Après la norme IFRS 8 (Information sectorielle), l'IASB a initié une analyse critique de la norme IFRS 3  (Regroupements d'entreprises). Cette « Post Implementation Review » est désormais obligatoire pour les normes comptables deux ans après leur mise en oeuvre. C'est un progrès, même si cette revue souffre d'être réalisée par celui-là même qui a réalisé le projet, c'est-à-dire l'IASB. La SFAF n'a pas manqué de contribuer aux commentaires en rédigeant dès juin 2014 une lettre à l'adresse de l'IASB, soulignant les défauts majeurs de cette norme. En particulier, la commission a remis en cause le concept même de non-amortissement du goodwill qui lui semble infondé (la durée difficile à déterminer n'impliquant pas l'arrêt de tout amortissement) ainsi que le peu d'information apporté par les tests de dépréciations du goodwill. Ces derniers sont en effet souvent hétérogènes d'un émetteur à l'autre et reposent sur des hypothèses potentiellement optimistes. De plus, en matière de reconnaissance, ils ont pu conduire à des dépréciations tardives alors même que celles-ci étaient actées depuis longtemps dans les cours de Bourse. Autre défaut de cette norme, le concept de full goodwill (qui se traduit par exemple, lorsqu'il est appliqué, par la valorisation au bilan des intérêts minoritaires sur la base de transactions qui n'ont pas eu lieu) conduit en matière d'évaluation des capitaux propres (actionnaires de la société mère) à des résultats contre-intuitifs, si ce n'est aberrants.

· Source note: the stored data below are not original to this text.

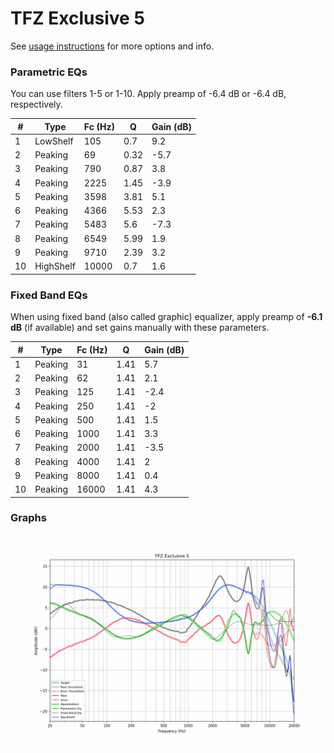 # TFZ Exclusive 5
See [usage instructions](https://github.com/jaakkopasanen/AutoEq#usage) for more options and info.

### Parametric EQs
You can use filters 1-5 or 1-10. Apply preamp of -6.4 dB or -6.4 dB, respectively.

|   # | Type      |   Fc (Hz) |    Q |   Gain (dB) |
|-----|-----------|-----------|------|-------------|
|   1 | LowShelf  |       105 | 0.7  |         9.2 |
|   2 | Peaking   |        69 | 0.32 |        -5.7 |
|   3 | Peaking   |       790 | 0.87 |         3.8 |
|   4 | Peaking   |      2225 | 1.45 |        -3.9 |
|   5 | Peaking   |      3598 | 3.81 |         5.1 |
|   6 | Peaking   |      4366 | 5.53 |         2.3 |
|   7 | Peaking   |      5483 | 5.6  |        -7.3 |
|   8 | Peaking   |      6549 | 5.99 |         1.9 |
|   9 | Peaking   |      9710 | 2.39 |         3.2 |
|  10 | HighShelf |     10000 | 0.7  |         1.6 |

### Fixed Band EQs
When using fixed band (also called graphic) equalizer, apply preamp of **-6.1 dB** (if available) and set gains manually with these parameters.

|   # | Type    |   Fc (Hz) |    Q |   Gain (dB) |
|-----|---------|-----------|------|-------------|
|   1 | Peaking |        31 | 1.41 |         5.7 |
|   2 | Peaking |        62 | 1.41 |         2.1 |
|   3 | Peaking |       125 | 1.41 |        -2.4 |
|   4 | Peaking |       250 | 1.41 |        -2   |
|   5 | Peaking |       500 | 1.41 |         1.5 |
|   6 | Peaking |      1000 | 1.41 |         3.3 |
|   7 | Peaking |      2000 | 1.41 |        -3.5 |
|   8 | Peaking |      4000 | 1.41 |         2   |
|   9 | Peaking |      8000 | 1.41 |         0.4 |
|  10 | Peaking |     16000 | 1.41 |         4.3 |

### Graphs
![](./TFZ%20Exclusive%205.png)
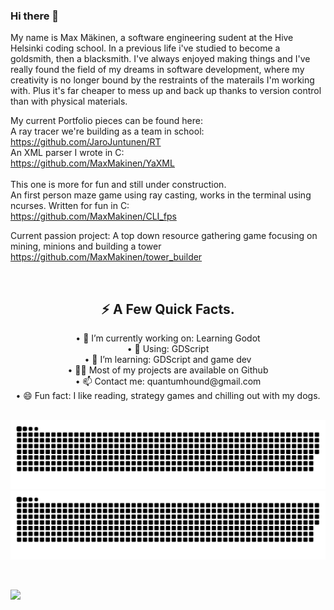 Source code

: ### Hi there 👋

<!--
**MaxMakinen/MaxMakinen** is a ✨ _special_ ✨ repository because its `README.md` (this file) appears on your GitHub profile.

Here are some ideas to get you started:

- 🔭 I’m currently working on ...
- 🌱 I’m currently learning ...
- 👯 I’m looking to collaborate on ...
- 🤔 I’m looking for help with ...
- 💬 Ask me about ...
- 📫 How to reach me: ...
- 😄 Pronouns: ...
- ⚡ Fun fact: ...
-->
My name is Max Mäkinen, a software engineering sudent at the Hive Helsinki coding school.
In a previous life i've studied to become a goldsmith, then a blacksmith.
I've always enjoyed making things and I've really found the field of my dreams in software development, 
where my creativity is no longer bound by the restraints of the materails I'm working with.
Plus it's far cheaper to mess up and back up thanks to version control than with physical materials.

My current Portfolio pieces can be found here:<br>
A ray tracer we're building as a team in school:<br>
https://github.com/JaroJuntunen/RT<br>
An XML parser I wrote in C:<br>
https://github.com/MaxMakinen/YaXML<br><br>
This one is more for fun and still under construction.<br>
An first person maze game using ray casting, works in the terminal using ncurses. Written for fun in C:<br>
https://github.com/MaxMakinen/CLI_fps<br>

Current passion project: A top down resource gathering game focusing on mining, minions and building a tower<br>
https://github.com/MaxMakinen/tower_builder<br>

<div align="center" style="display: inline_block"><br>
  <h2>⚡️ A Few Quick Facts.</h2> 
  •  🔭 I’m currently working on: Learning Godot <br>
  •  💬 Using: GDScript<br>
  •  🌱 I’m learning: GDScript and game dev <br>
  •  👨‍💻 Most of my projects are available on Github <br>
  •  📫 Contact me: quantumhound@gmail.com <br>
  •  😄 Fun fact: I like reading, strategy games and chilling out with my dogs. 
</div>

<br>

![github contribution grid snake animation](https://raw.githubusercontent.com/MaxMakinen/MaxMakinen/output/github-contribution-grid-snake-dark.svg#gh-dark-mode-only)![github contribution grid snake animation](https://raw.githubusercontent.com/MaxMakinen/MaxMakinen/output/github-contribution-grid-snake.svg#gh-light-mode-only)

  
<br>

![](https://visitor-badge.glitch.me/badge?page_id=MaxMakinen.MaxMakinen)

<br>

La SFAF a enfin posé la question de la pertinence de la reconnaissance au bilan d'un grand nombre d'actifs incorporels lors des opérations de rapprochement (marques, fichiers clients…), en particulier en l'absence de marché actif. Dans sa synthèse de juin 2015, l'IASB a reconnu certaines de ces observations et se penche notamment sur l'idée de réintroduire l'amortissement du goodwill précédemment écarté.

BERTRAND ALLARD
MEMBRE DE LA SFAF
Coprésident de la commission Comptabilité et analyse financière-Jacques Mériaux et membre du comité consultatif de l'Autorité des normes comptables. Diplômé de l'École Centrale de Paris, il est responsable de secteurs industriels au sein des Etudes économiques du Crédit Agricole.

JACQUES DE GRELING
MEMBRE ET EX-ADMINISTRATEUR DE LA SFAF
Est notamment coprésident de la commission Comptabilité et analyse financière-Jacques Mériaux et membre du comité consultatif de l'Autorité des normes comptables (ANC). Membre du Capital Market Advisory Committee (CMAC) auprès de l'IASB et vice-président de la Financial Accounting Commission de l'EFFAS, il est aujourd'hui analyste financier responsable du secteur télécom chez Natixis Securities.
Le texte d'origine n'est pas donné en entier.